Getting That Earnest Money Back When The Deal Falls Apart

Real Estate Agent with Keller Williams Realty 0575737

Deposit MoneyI have always told clients contracts are the rules of the game when things go wrong. I wish more agents could grasp that.

How Do You Get Earnest Money When The Deal Falls Apart?

Money put up as skin in the game for the buyer to show good faith. Often $500, $1,000, $2,000.

There is the contract and then there is the real world. Many buyers easily get the money back with failed inspections or they cannot secure financing.



Sellers pull their hair out with buyers walking at the table and NOT wanting to forfeit what the contract says - the deposit money.
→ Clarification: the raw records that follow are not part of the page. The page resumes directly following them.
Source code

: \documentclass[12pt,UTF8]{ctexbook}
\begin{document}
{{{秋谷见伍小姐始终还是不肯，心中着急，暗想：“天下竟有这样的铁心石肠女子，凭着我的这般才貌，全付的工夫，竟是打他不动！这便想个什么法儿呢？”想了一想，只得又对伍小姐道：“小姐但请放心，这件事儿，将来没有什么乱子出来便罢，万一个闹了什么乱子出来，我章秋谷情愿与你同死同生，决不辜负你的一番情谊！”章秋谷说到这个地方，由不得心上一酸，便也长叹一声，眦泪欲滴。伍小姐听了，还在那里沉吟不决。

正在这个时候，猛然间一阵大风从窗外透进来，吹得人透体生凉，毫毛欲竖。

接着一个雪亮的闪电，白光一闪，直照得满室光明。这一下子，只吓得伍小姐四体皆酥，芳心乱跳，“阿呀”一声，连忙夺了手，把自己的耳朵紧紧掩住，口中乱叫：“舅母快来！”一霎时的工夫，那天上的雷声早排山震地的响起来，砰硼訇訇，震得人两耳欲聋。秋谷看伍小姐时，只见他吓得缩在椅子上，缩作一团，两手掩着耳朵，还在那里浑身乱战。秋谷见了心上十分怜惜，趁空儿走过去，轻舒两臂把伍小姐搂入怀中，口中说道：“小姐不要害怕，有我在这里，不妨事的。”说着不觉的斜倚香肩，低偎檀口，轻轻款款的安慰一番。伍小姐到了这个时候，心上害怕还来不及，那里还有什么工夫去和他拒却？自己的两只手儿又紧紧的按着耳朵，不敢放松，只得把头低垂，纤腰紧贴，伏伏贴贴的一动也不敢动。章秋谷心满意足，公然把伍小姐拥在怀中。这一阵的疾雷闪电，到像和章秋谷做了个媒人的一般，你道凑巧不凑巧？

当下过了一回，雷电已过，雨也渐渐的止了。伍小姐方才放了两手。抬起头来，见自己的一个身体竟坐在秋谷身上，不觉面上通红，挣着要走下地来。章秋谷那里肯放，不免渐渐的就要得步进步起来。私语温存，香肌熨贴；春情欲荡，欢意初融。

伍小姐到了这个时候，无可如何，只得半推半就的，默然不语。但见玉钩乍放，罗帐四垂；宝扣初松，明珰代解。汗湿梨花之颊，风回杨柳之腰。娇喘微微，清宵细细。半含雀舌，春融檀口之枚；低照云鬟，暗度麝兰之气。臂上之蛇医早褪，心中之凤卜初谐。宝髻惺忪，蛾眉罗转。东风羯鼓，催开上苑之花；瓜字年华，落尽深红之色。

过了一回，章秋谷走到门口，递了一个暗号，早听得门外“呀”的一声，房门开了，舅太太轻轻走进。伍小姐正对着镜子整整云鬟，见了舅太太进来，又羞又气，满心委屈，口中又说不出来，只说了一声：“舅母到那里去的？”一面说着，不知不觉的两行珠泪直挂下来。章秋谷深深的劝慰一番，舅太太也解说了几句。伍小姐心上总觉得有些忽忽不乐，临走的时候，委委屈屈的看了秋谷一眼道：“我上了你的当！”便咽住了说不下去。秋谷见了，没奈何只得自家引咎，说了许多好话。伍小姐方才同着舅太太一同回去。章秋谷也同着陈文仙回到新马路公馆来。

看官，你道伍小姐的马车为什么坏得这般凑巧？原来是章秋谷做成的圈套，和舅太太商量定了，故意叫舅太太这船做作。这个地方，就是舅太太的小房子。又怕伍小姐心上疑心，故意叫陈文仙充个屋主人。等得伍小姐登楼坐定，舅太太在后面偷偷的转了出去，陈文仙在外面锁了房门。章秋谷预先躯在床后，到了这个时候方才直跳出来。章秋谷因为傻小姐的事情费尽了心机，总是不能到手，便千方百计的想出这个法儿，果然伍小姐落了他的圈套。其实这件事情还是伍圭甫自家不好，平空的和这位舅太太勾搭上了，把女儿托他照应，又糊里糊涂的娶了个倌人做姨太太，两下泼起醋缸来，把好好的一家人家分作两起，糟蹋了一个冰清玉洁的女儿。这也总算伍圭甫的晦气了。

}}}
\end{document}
What recourse do Sellers have?

  • Consult a real estate attorney and pursue getting the funds that way. Even THREATEN doing this works some times. In being practical, the attorney's fees are much higher than the deposit, so how can this work?
  • Call the Broker/Owner of the agency and request why will the agent and buyer NOT follow the contract? Pressure by the Broker. My luck has been the stubborn agent IS ALSO the Broker/Owner! Sigh
  • Request MORE funds up front on a home to let them know this limbo money they are fixing to lose is huge so they need to be serious as a potential buyer of the home
  • A recommended by attorneys compromise is agree to SPLIT the earnest money being refunded. Sure as a seller your house was off the market but at least you get something out of it
  • Definitely file a complaint if with the local board of REALTORS of the buying agent that you feel they are not following the rules of the contract and complying with it
  • If no deal is agreed to for release of funds in many states the money goes escheat to an unclaimed funds pool. No one gets the money. This follows a big waste of time for that transaction.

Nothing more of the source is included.